| YOUR ASSIGNMENT |
Lines in the records below that contain the word "folder" must each be copied.

| THE RECORDS |
--- START ---

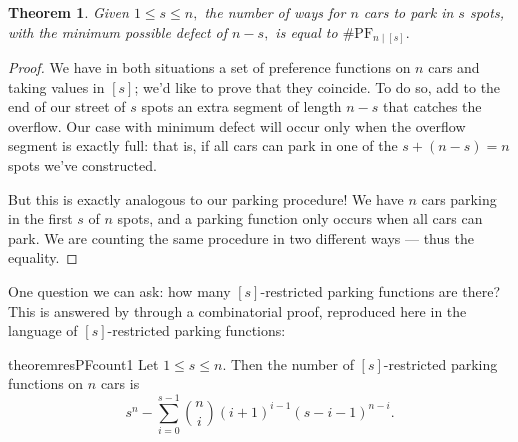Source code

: \documentclass[12 pt]{amsart}
\newtheorem{theorem}{Theorem}[section]
\theoremstyle{definition} %
\theoremstyle{remark} %
\begin{document}
\begin{theorem}
    Given $1\le s\le n,$ the number of ways for $n$ cars to park in $s$ spots, with the minimum possible defect of $n-s,$ is equal to $\# \mathrm{PF}_{n \mid [s]}.$
\end{theorem}

\begin{proof}
    We have in both situations a set of preference functions on $n$ cars and taking values in $[s]$; we'd like to prove that they coincide. To do so, add to the end of our street of $s$ spots an extra segment of length $n-s$ that catches the overflow. Our case with minimum defect will occur only when the overflow segment is exactly full: that is, if all cars can park in one of the $s+(n-s)=n$ spots we've constructed.

    But this is exactly analogous to our parking procedure! We have $n$ cars parking in the first $s$ of $n$ spots, and a parking function only occurs when all cars can park. We are counting the same procedure in two different ways --- thus the equality.
\end{proof}

One question we can ask: how many $[s]$-restricted parking functions are there? This is answered by \cite{cameron-johannsen-prellberg-schweitzer-2008} through a combinatorial proof, reproduced here in the language of $[s]$-restricted parking functions:

\begin{restatable}{theorem}{resPFcount1}
    \label{thm:resPFcount1}
    Let $1\le s\le n.$ Then the number of $[s]$-restricted parking functions on $n$ cars is
    \[s^{n} - \sum_{i = 0}^{s - 1} \binom{n}{i} (i + 1)^{i - 1} (s - i - 1)^{n - i}.\]
\end{restatable}
\end{document}
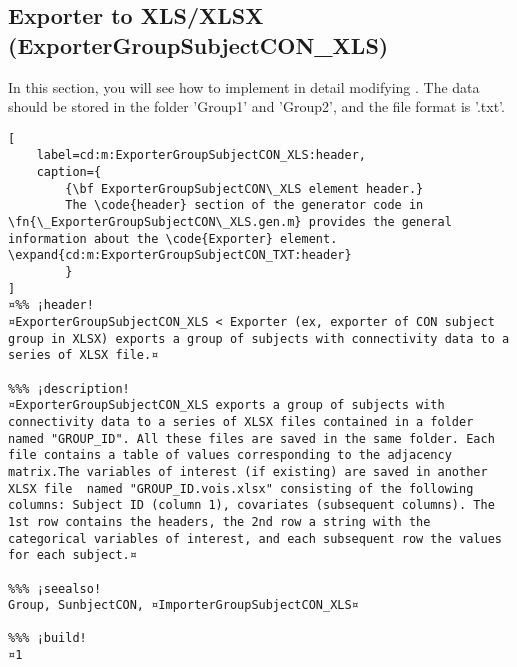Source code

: \documentclass{tufte-handout}
\begin{document}
\clearpage

\subsection{Exporter to XLS/XLSX (ExporterGroupSubjectCON\_XLS)}

In this section, you will see how to implement in detail  modifying . The data should be stored in the folder 'Group1' and 'Group2', and the file format is '.txt'.

\begin{lstlisting}[
	label=cd:m:ExporterGroupSubjectCON_XLS:header,
	caption={
		{\bf ExporterGroupSubjectCON\_XLS element header.}
		The \code{header} section of the generator code in \fn{\_ExporterGroupSubjectCON\_XLS.gen.m} provides the general information about the \code{Exporter} element. \expand{cd:m:ExporterGroupSubjectCON_TXT:header}
		}
]
¤%% ¡header!
¤ExporterGroupSubjectCON_XLS < Exporter (ex, exporter of CON subject group in XLSX) exports a group of subjects with connectivity data to a series of XLSX file.¤

%%% ¡description!
¤ExporterGroupSubjectCON_XLS exports a group of subjects with connectivity data to a series of XLSX files contained in a folder named "GROUP_ID". All these files are saved in the same folder. Each file contains a table of values corresponding to the adjacency matrix.The variables of interest (if existing) are saved in another XLSX file  named "GROUP_ID.vois.xlsx" consisting of the following columns: Subject ID (column 1), covariates (subsequent columns). The 1st row contains the headers, the 2nd row a string with the categorical variables of interest, and each subsequent row the values for each subject.¤

%%% ¡seealso!
Group, SunbjectCON, ¤ImporterGroupSubjectCON_XLS¤

%%% ¡build!
¤1
\end{lstlisting}
\end{document}
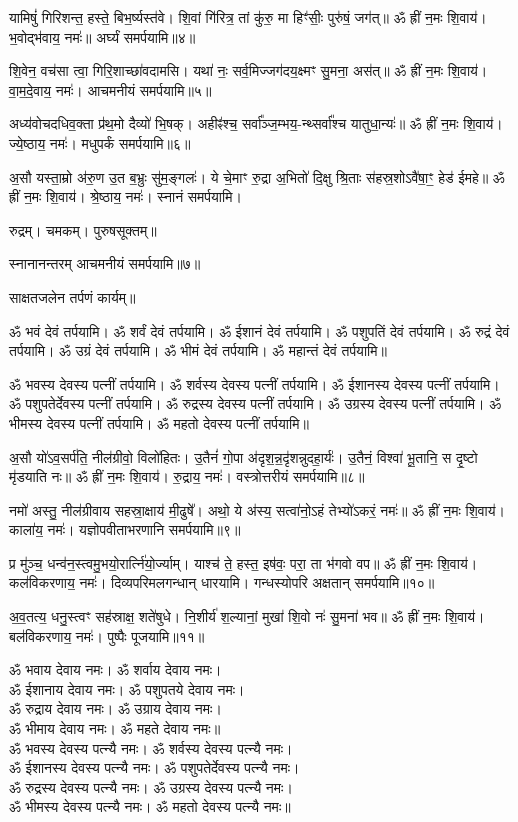 यामिषुं॑ गिरिशन्त॒ हस्ते॒ बिभ॒र्ष्यस्त॑वे। शि॒वां गि॑रित्र॒ तां कु॑रु॒ मा हिꣳ॑सीः॒ पुरु॑षं॒ जग॑त्॥ ॐ ह्रीं न॒मः शि॒वाय॑। भ॒वोद्भ॑वाय॒ नमः॑॥ अर्घ्यं समर्पयामि॥४॥

शि॒वेन॒ वच॑सा त्वा॒ गिरि॒शाच्छा॑वदामसि। यथा॑ नः॒ सर्व॒मिज्जग॑दय॒क्ष्मꣳ सु॒मना॒ अस॑त्॥ ॐ ह्रीं न॒मः शि॒वाय॑। वा॒म॒दे॒वाय॒ नमः॑। आचमनीयं समर्पयामि॥५॥

अध्य॑वोचदधिव॒क्ता प्र॑थ॒मो दैव्यो॑ भि॒षक्। अहीꣴ॑श्च॒ सर्वा᳚ञ्ज॒म्भय॒-न्थ्सर्वा᳚श्च यातुधा॒न्यः॑॥ ॐ ह्रीं न॒मः शि॒वाय॑। ज्ये॒ष्ठाय॒ नमः॑। मधुपर्कं समर्पयामि॥६॥

अ॒सौ यस्ता॒म्रो अ॑रु॒ण उ॒त ब॒भ्रुः सु॑म॒ङ्गलः॑। ये चे॒माꣳ रु॒द्रा अ॒भितो॑ दि॒क्षु श्रि॒ताः स॑हस्र॒शोऽवै॑षा॒ꣳ॒ हेड॑ ईमहे॥ ॐ ह्रीं न॒मः शि॒वाय॑। श्रे॒ष्ठाय॒ नमः॑। स्नानं समर्पयामि। 


रुद्रम्। चमकम्। पुरुषसूक्तम्॥


स्नानानन्तरम् आचमनीयं समर्पयामि॥७॥

साक्षतजलेन तर्पणं कार्यम्॥

ॐ भवं देवं तर्पयामि। ॐ शर्वं देवं तर्पयामि। ॐ ईशानं देवं तर्पयामि। ॐ पशुपतिं देवं तर्पयामि। ॐ रुद्रं देवं तर्पयामि। ॐ उग्रं देवं तर्पयामि। ॐ भीमं देवं तर्पयामि। ॐ महान्तं देवं तर्पयामि॥

ॐ भवस्य देवस्य पत्नीं तर्पयामि। ॐ शर्वस्य देवस्य पत्नीं तर्पयामि। ॐ ईशानस्य देवस्य पत्नीं तर्पयामि। ॐ पशुपतेर्देवस्य पत्नीं तर्पयामि। ॐ रुद्रस्य देवस्य पत्नीं तर्पयामि। ॐ उग्रस्य देवस्य पत्नीं तर्पयामि। ॐ भीमस्य देवस्य पत्नीं तर्पयामि। ॐ महतो देवस्य पत्नीं तर्पयामि॥


अ॒सौ यो॑ऽव॒सर्प॑ति॒ नील॑ग्रीवो॒ विलो॑हितः। उ॒तैनं॑ गो॒पा अ॑दृश॒न्न॒दृ॑शन्नुदहा॒र्यः॑। उ॒तैनं॒ विश्वा॑ भू॒तानि॒ स दृ॒ष्टो मृ॑डयाति नः॥ ॐ ह्रीं न॒मः शि॒वाय॑। रु॒द्राय॒ नमः॑। वस्त्रोत्तरीयं समर्पयामि॥८॥

नमो॑ अस्तु॒ नील॑ग्रीवाय सहस्रा॒क्षाय॑ मी॒ढुषे᳚। अथो॒ ये अ॑स्य॒ सत्वा॑नो॒ऽहं तेभ्यो॑ऽकरं॒ नमः॑॥ ॐ ह्रीं न॒मः शि॒वाय॑। काला॑य॒ नमः॑। यज्ञोपवीताभरणानि समर्पयामि॥९॥

प्र मु॑ञ्च॒ धन्व॑न॒स्त्वमु॒भयो॒रार्त्नि॑यो॒र्ज्याम्। याश्च॑ ते॒ हस्त॒ इष॑वः॒ परा॒ ता भ॑गवो वप॥ ॐ ह्रीं न॒मः शि॒वाय॑। कल॑विकरणाय॒ नमः॑। दिव्यपरिमलगन्धान् धारयामि। गन्धस्योपरि अक्षतान् समर्पयामि॥१०॥

अ॒व॒तत्य॒ धनु॒स्त्वꣳ सह॑स्राक्ष॒ शते॑षुधे। नि॒शीर्य॑ श॒ल्यानां॒ मुखा॑ शि॒वो नः॑ सु॒मना॑ भव॥ ॐ ह्रीं न॒मः शि॒वाय॑। बल॑विकरणाय॒ नमः॑। पुष्पैः पूजयामि॥११॥


ॐ भवाय देवाय नमः। ॐ शर्वाय देवाय नमः। \\
ॐ ईशानाय देवाय नमः। ॐ पशुपतये देवाय नमः।\\
ॐ रुद्राय देवाय नमः। ॐ उग्राय देवाय नमः।\\
ॐ भीमाय देवाय नमः। ॐ महते देवाय नमः॥\\
ॐ भवस्य देवस्य पत्न्यै नमः। ॐ शर्वस्य देवस्य पत्न्यै नमः।\\
ॐ ईशानस्य देवस्य पत्न्यै नमः। ॐ पशुपतेर्देवस्य पत्न्यै नमः।\\
ॐ रुद्रस्य देवस्य पत्न्यै नमः। ॐ उग्रस्य देवस्य पत्न्यै नमः।\\
ॐ भीमस्य देवस्य पत्न्यै नमः। ॐ महतो देवस्य पत्न्यै नमः॥ \\


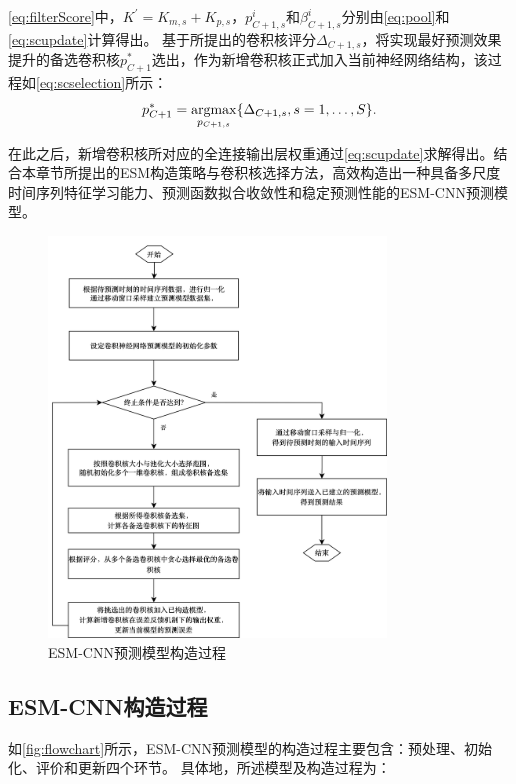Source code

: \autoref{eq:filterScore}中，$K^{\prime} = K_{m,s} + K_{p,s}$，$p^i_{C+1, s}$和$\beta^i_{C+1, s}$分别由\autoref{eq:pool}和\autoref{eq:scupdate}计算得出。
基于所提出的卷积核评分$\Delta_{{C+1, s}}$，将实现最好预测效果提升的备选卷积核$p_{C+1}^{*}$选出，作为新增卷积核正式加入当前神经网络结构，该过程如\autoref{eq:scselection}所示：
\begin{equation}\label{eq:scselection}
    p_{C+1}^{*} = \operatorname*{argmax}\limits_{p_{{C+1},s}} \{ \Delta_{{C+1},s}, s = 1,\ldots,S \}.
\end{equation}

在此之后，新增卷积核所对应的全连接输出层权重通过\ref{eq:scupdate}求解得出。结合本章节所提出的ESM构造策略与卷积核选择方法，高效构造出一种具备多尺度时间序列特征学习能力、预测函数拟合收敛性和稳定预测性能的ESM-CNN预测模型。

\begin{figure}[!t]
    \centering
    \includegraphics[width = 0.8\textwidth]{float/ch.cnn/flow.png}
    \caption{\label{fig:flowchart} ESM-CNN预测模型构造过程}
\end{figure}

\subsection{ESM-CNN构造过程}
如\autoref{fig:flowchart}所示，ESM-CNN预测模型的构造过程主要包含：预处理、初始化、评价和更新四个环节。
具体地，所述模型及构造过程为：

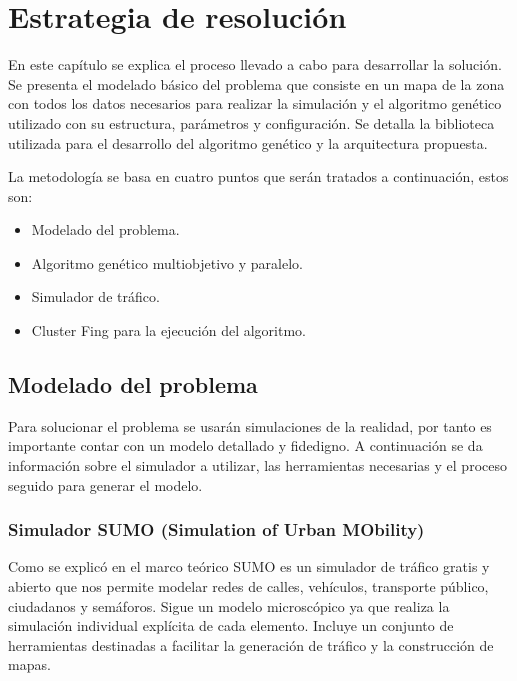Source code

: \chapter{Estrategia de resolución}

En este capítulo se explica el proceso llevado a cabo para desarrollar la solución. Se presenta el modelado básico del problema que consiste en un mapa de la zona con todos los datos necesarios para realizar la simulación y el algoritmo genético utilizado con su estructura, parámetros y configuración. Se detalla la biblioteca utilizada para el desarrollo del algoritmo genético y la arquitectura propuesta.

La metodología se basa en cuatro puntos que serán tratados a continuación, estos son:

\begin{itemize}
	\item Modelado del problema.
	\item Algoritmo genético multiobjetivo y paralelo.
	\item Simulador de tráfico.
	\item Cluster Fing para la ejecución del algoritmo. 
\end{itemize}





\section{Modelado del problema }

Para solucionar el problema se usarán simulaciones de la realidad, por tanto es importante contar con un modelo detallado y fidedigno. A continuación se da información sobre el simulador a utilizar, las herramientas necesarias y el proceso seguido para generar el modelo. 

\subsection{Simulador SUMO (Simulation of Urban MObility)}

Como se explicó en el marco teórico SUMO es un simulador de tráfico gratis y abierto que nos permite modelar redes de calles, vehículos, transporte público, ciudadanos y semáforos. Sigue un modelo microscópico ya que realiza la simulación individual explícita de cada elemento. Incluye un conjunto de herramientas destinadas  a facilitar la generación de tráfico y la construcción de mapas. 

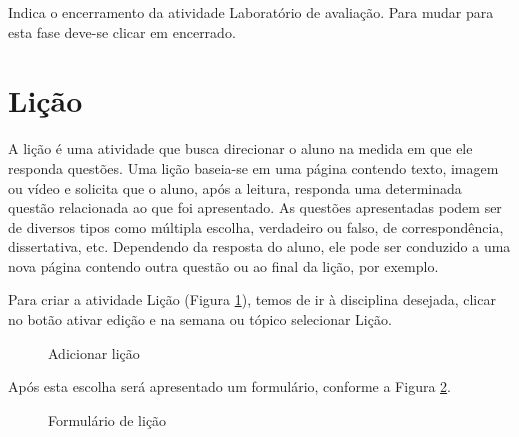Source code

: Indica o encerramento da atividade Laboratório de avaliação. Para mudar para esta fase deve-se clicar em encerrado.

\section{Lição}

A lição é uma atividade que busca direcionar o aluno na medida em que ele responda questões. Uma lição baseia-se em uma página contendo texto, imagem ou vídeo e solicita que o aluno, após a leitura, responda uma determinada questão relacionada ao que foi apresentado. As questões apresentadas podem ser de diversos tipos como múltipla escolha, verdadeiro ou falso, de correspondência, dissertativa, etc. Dependendo da resposta do aluno, ele pode ser conduzido a uma nova página contendo outra questão ou ao final da lição, por exemplo.

Para criar a atividade Lição (Figura \ref{fig:add_licao}), temos de ir à disciplina desejada, clicar no botão ativar edição e na semana ou tópico selecionar Lição.

\begin{figure}[htbp]
 \begin{center}
  \caption{Adicionar lição}
  \label{fig:add_licao}
 \end{center}
\end{figure}

Após esta escolha será apresentado um formulário, conforme a Figura \ref{fig:form_licao}.

\begin{figure}
 \begin{center}
  \caption{Formulário de lição}
  \label{fig:form_licao}
 \end{center}
\end{figure}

--- END ---

| EXERCISE ANSWER |
In this section, you will see how to implement in detail  modifying . The data should be stored in the folder 'Group1' and 'Group2', and the file format is '.txt'.
¤ExporterGroupSubjectCON_XLS exports a group of subjects with connectivity data to a series of XLSX files contained in a folder named "GROUP_ID". All these files are saved in the same folder. Each file contains a table of values corresponding to the adjacency matrix.The variables of interest (if existing) are saved in another XLSX file  named "GROUP_ID.vois.xlsx" consisting of the following columns: Subject ID (column 1), covariates (subsequent columns). The 1st row contains the headers, the 2nd row a string with the categorical variables of interest, and each subsequent row the values for each subject.¤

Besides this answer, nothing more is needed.